La questione etica. Per il direttore scientifico Aism, che solleva dunque il problema etico nella vicenda, «per una terapia di non dimostrata efficacia non si deve pagare alcunché».

«Nelle forme di malattia primariamente progressiva», dice Mancardi, «nel prossimo futuro, sarà verosimilmente possibile utilizzare l’ocrelizumab, un anticorpo umanizzato diretto contro i linfociti B, che nelle sperimentazioni cliniche effettuate ha fornito risultati convincenti e significativi di efficacia».

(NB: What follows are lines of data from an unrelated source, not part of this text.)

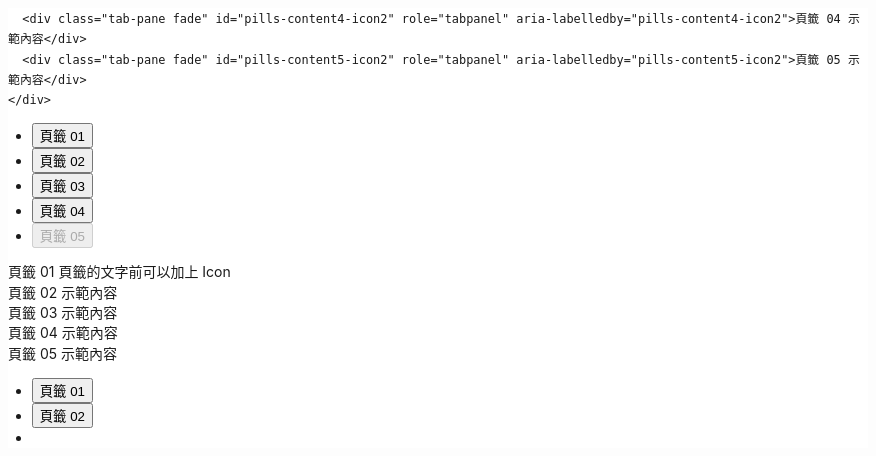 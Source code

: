       <div class="tab-pane fade" id="pills-content4-icon2" role="tabpanel" aria-labelledby="pills-content4-icon2">頁籤 04 示範內容</div>
      <div class="tab-pane fade" id="pills-content5-icon2" role="tabpanel" aria-labelledby="pills-content5-icon2">頁籤 05 示範內容</div>
    </div>
  </div>
</div>
<div class="row py-5">
  <div class="col">
    <ul class="nav nav-tabs" id="tab-icon" role="tablist">
      <li class="nav-item" role="presentation">
        <button class="nav-link active" id="tab1-icon" data-bs-toggle="tab" data-bs-target="#content1-icon" type="button" role="tab" aria-controls="tab1-icon" aria-selected="true"><i class="bi bi-house-door"></i><span>頁籤 01</span></button>
      </li>
      <li class="nav-item" role="presentation">
        <button class="nav-link" id="tab2-icon" data-bs-toggle="tab" data-bs-target="#content2-icon" type="button" role="tab" aria-controls="tab2-icon" aria-selected="false"><i class="bi bi-inbox"></i><span>頁籤 02</span></button>
      </li>
      <li class="nav-item" role="presentation">
        <button class="nav-link" id="tab3-icon" data-bs-toggle="tab" data-bs-target="#content3-icon" type="button" role="tab" aria-controls="tab3-icon" aria-selected="false"><i class="bi bi-info-circle"></i><span>頁籤 03</span></button>
      </li>
      <li class="nav-item" role="presentation">
        <button class="nav-link" id="tab4-icon" data-bs-toggle="tab" data-bs-target="#content4-icon" type="button" role="tab" aria-controls="tab4-icon" aria-selected="false"><i class="bi bi-joystick"></i><span>頁籤 04</span></button>
      </li>
      <li class="nav-item" role="presentation">
        <button class="nav-link" id="tab5-icon" data-bs-toggle="tab" data-bs-target="#content5-icon" type="button" role="tab" aria-controls="tab5-icon" aria-selected="false" disabled><i class="bi bi-journal-arrow-down"></i><span>頁籤 05</span></button>
      </li>
    </ul>
    <div class="tab-content" id="tabContent-icon">
      <div class="tab-pane fade show active" id="content1-icon" role="tabpanel" aria-labelledby="content1-icon">頁籤 01 頁籤的文字前可以加上 Icon</div>
      <div class="tab-pane fade" id="content2-icon" role="tabpanel" aria-labelledby="content2-icon">頁籤 02 示範內容</div>
      <div class="tab-pane fade" id="content3-icon" role="tabpanel" aria-labelledby="content3-icon">頁籤 03 示範內容</div>
      <div class="tab-pane fade" id="content4-icon" role="tabpanel" aria-labelledby="content4-icon">頁籤 04 示範內容</div>
      <div class="tab-pane fade" id="content5-icon" role="tabpanel" aria-labelledby="content5-icon">頁籤 05 示範內容</div>
    </div>
  </div>
</div>
 <div class="row py-5">
  <div class="col">
    <ul class="nav nav-pills" id="pills-tab-icon" role="tablist">
      <li class="nav-item" role="presentation">
        <button class="nav-link active" id="pills-tab1-icon" data-bs-toggle="pill" data-bs-target="#pills-content1-icon" type="button" role="tab" aria-controls="pills-tab1-icon" aria-selected="true"><span>頁籤 01</span><i class="bi bi-house-door"></i></button>
      </li>
      <li class="nav-item" role="presentation">
        <button class="nav-link" id="pills-tab2-icon" data-bs-toggle="pill" data-bs-target="#pills-content2-icon" type="button" role="tab" aria-controls="pills-tab2-icon" aria-selected="false"><span>頁籤 02</span><i class="bi bi-inbox"></i></button>
      </li>
      <li class="nav-item" role="presentation">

Nel frattempo, però, l’Aism spiega di non poter tacere: «La signora Samantha è ovviamente libera di operare la scelta terapeutica che ritiene più opportuna, ma come Aism, primo ente italiano impegnato attraverso la sua fondazione nella ricerca sulla sclerosi multipla, è nostro dovere informare con rigore sulle evidenze della ricerca scientifica al fine di fornire un quadro completo per permettere alle persone con sclerosi multipla di operare una scelta terapeutica consapevole e che tenga anche conto dei rischi correlati».

«La risposta ora possibile per Samantha», fa sapere l’Aism, «è quella di valutare bene, con il proprio neurologo, i rischi e le incertezze offerte da possibili scelte terapeutiche. Sappiamo bene quanta sofferenza provochi l’essere affetto da una grave malattia cronica, ma non possiamo permettere che a questa condizione di sofferenza si aggiunga anche il rischio di una speculazione sulle speranze delle persone, che vengono spesso alimentate dall’annuncio di una nuova terapia che promette di avere effetti miracolosi, come troppo spesso abbiamo visto accadere nel nostro lungo percorso di tutela a fianco delle persone con sclerosi multipla».